We really want to move ahead with due speed, which means releasing the first set of proposals as soon as possible, the first call for proposals as soon as possible. We do not have the luxury of time, I think, to delay the development of the standard in the adenoviral gene therapy community more than it is going to take us to get there. It is going to take us to the end of this year to get there.

I think a lot of us feel very strongly that, and Stephanie and Steve can comment on the agency's view on that, but the gene therapy community feels very strongly about that. Unfortunately, I am sorry, but you have your own community within which to work, energize and collaborate with the agency on. We will hear your comments. We will try to deal with that, but we can't start the process over at this point.

DR. SIMEK: That is correct. Right now, we're dealing with a need by the public, by OBA, and by the gene therapy community, and that is what this effort is for.

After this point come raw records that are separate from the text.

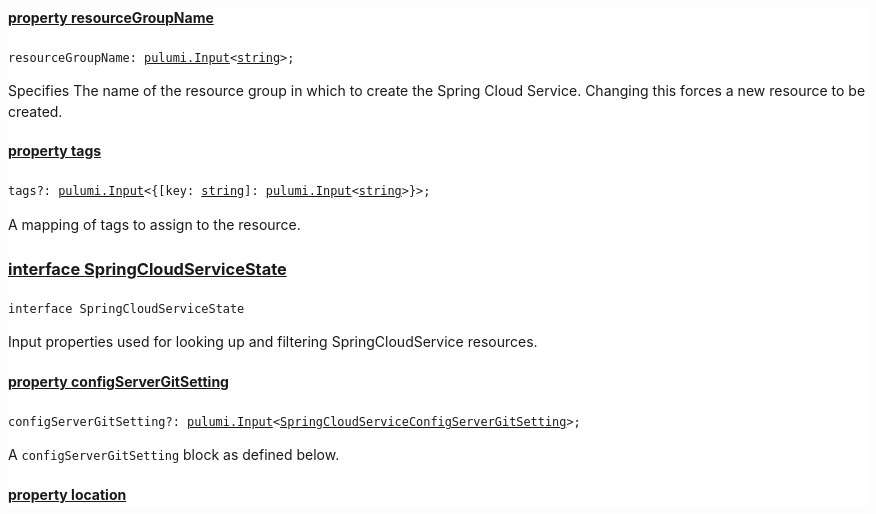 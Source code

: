 <h4 class="pdoc-member-header" id="SpringCloudServiceArgs-resourceGroupName">
<a class="pdoc-child-name" href="https://github.com/pulumi/pulumi-azure/blob/48b234f3296d7323c5fb4526da895c547115b220/sdk/nodejs/appplatform/springCloudService.ts#L172">property <b>resourceGroupName</b></a>
</h4>

<pre class="highlight"><code><span class='kd'></span>resourceGroupName: <a href='/docs/reference/pkg/nodejs/pulumi/pulumi/#Input'>pulumi.Input</a>&lt;<span class='kd'><a href='https://developer.mozilla.org/en-US/docs/Web/JavaScript/Reference/Global_Objects/String'>string</a></span>&gt;;</code></pre>

Specifies The name of the resource group in which to create the Spring Cloud Service. Changing this forces a new resource to be created.

<h4 class="pdoc-member-header" id="SpringCloudServiceArgs-tags">
<a class="pdoc-child-name" href="https://github.com/pulumi/pulumi-azure/blob/48b234f3296d7323c5fb4526da895c547115b220/sdk/nodejs/appplatform/springCloudService.ts#L176">property <b>tags</b></a>
</h4>

<pre class="highlight"><code><span class='kd'></span>tags?: <a href='/docs/reference/pkg/nodejs/pulumi/pulumi/#Input'>pulumi.Input</a>&lt;{[key: <span class='kd'><a href='https://developer.mozilla.org/en-US/docs/Web/JavaScript/Reference/Global_Objects/String'>string</a></span>]: <a href='/docs/reference/pkg/nodejs/pulumi/pulumi/#Input'>pulumi.Input</a>&lt;<span class='kd'><a href='https://developer.mozilla.org/en-US/docs/Web/JavaScript/Reference/Global_Objects/String'>string</a></span>&gt;}&gt;;</code></pre>

A mapping of tags to assign to the resource.

<h3 class="pdoc-module-header" id="SpringCloudServiceState" data-link-title="SpringCloudServiceState">
    <a href="https://github.com/pulumi/pulumi-azure/blob/48b234f3296d7323c5fb4526da895c547115b220/sdk/nodejs/appplatform/springCloudService.ts#L130">
        interface <strong>SpringCloudServiceState</strong>
    </a>
</h3>

<pre class="highlight"><code><span class='kr'>interface</span> <span class='nx'>SpringCloudServiceState</span></code></pre>

Input properties used for looking up and filtering SpringCloudService resources.

<h4 class="pdoc-member-header" id="SpringCloudServiceState-configServerGitSetting">
<a class="pdoc-child-name" href="https://github.com/pulumi/pulumi-azure/blob/48b234f3296d7323c5fb4526da895c547115b220/sdk/nodejs/appplatform/springCloudService.ts#L134">property <b>configServerGitSetting</b></a>
</h4>

<pre class="highlight"><code><span class='kd'></span>configServerGitSetting?: <a href='/docs/reference/pkg/nodejs/pulumi/pulumi/#Input'>pulumi.Input</a>&lt;<a href='/docs/reference/pkg/nodejs/pulumi/azure/types/input/#SpringCloudServiceConfigServerGitSetting'>SpringCloudServiceConfigServerGitSetting</a>&gt;;</code></pre>

A `configServerGitSetting` block as defined below.

<h4 class="pdoc-member-header" id="SpringCloudServiceState-location">
<a class="pdoc-child-name" href="https://github.com/pulumi/pulumi-azure/blob/48b234f3296d7323c5fb4526da895c547115b220/sdk/nodejs/appplatform/springCloudService.ts#L138">property <b>location</b></a>
</h4>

I know it may seem that it is restricted and, clearly, there will be communications, also, among other offices in CBER. I cannot stress enough, that is not what we're here for today.

DR. BAUER: Just to second Beth's comment, it provides a model of how this kind of collaboration and interaction can take place, which I hope is used much more widely in the future for a variety of products.

MR. CARSON: I need to make a couple of, I think, important announcements, like getting you to the right place for the afternoon. Someone pointed out to me, on your diagram--right behind your agenda is a diagram of the campus. Even though we say Building 29B--have you look at this recently?

DR. BAUER: The B is not on there. It is a wing of Building 29A.

MR. CARSON: It is actually 29A, isn't it?

DR. BAUER: Yes.

MR. CARSON: Do you see that little circle on top of 29B? That is where the front entrance is to the building. Do you see where I mean? You will come in that door and sign in and get a badge. Security has been notified to have adequate badges available, but, again, it is on top of what is called 29A. It is certainly very walkable from here. We will start at 1:00. Again, you will have to be issued a badge.

Participation--again, seating is limited. What we're doing is we have conference rooms A and B. They are very close to the guard desk when you come in. They are right there, the conference rooms A and B. You can be directed by the guard. He is at the registration desk. If we need to, we do have an overflow room, which is conference room C. Again, the Fire Marshall will only allow us to put so many people in the room. Over and beyond that, we have set up the speakerphone so that people can hear what is going on if that is needed. We will fill conference room A and B on a first-come, first-serve basis.

DR. HUTCHINS: No, the working group members and priority.

MR. CARSON: Excuse me, working group members, we have to give priority to, yes.

DR. BAUER: They will be around the central table.

MR. CARSON: I misspoke. We will, certainly, give seating at the table to the existing working group members. There will be a priority of sorts, a pecking order of sorts. Again, lunch locations: Second Floor, Building 10; Building 31, which is out of your way, if you want to do that; then, of course, there is a cafeteria just down the hall. Thank you very much.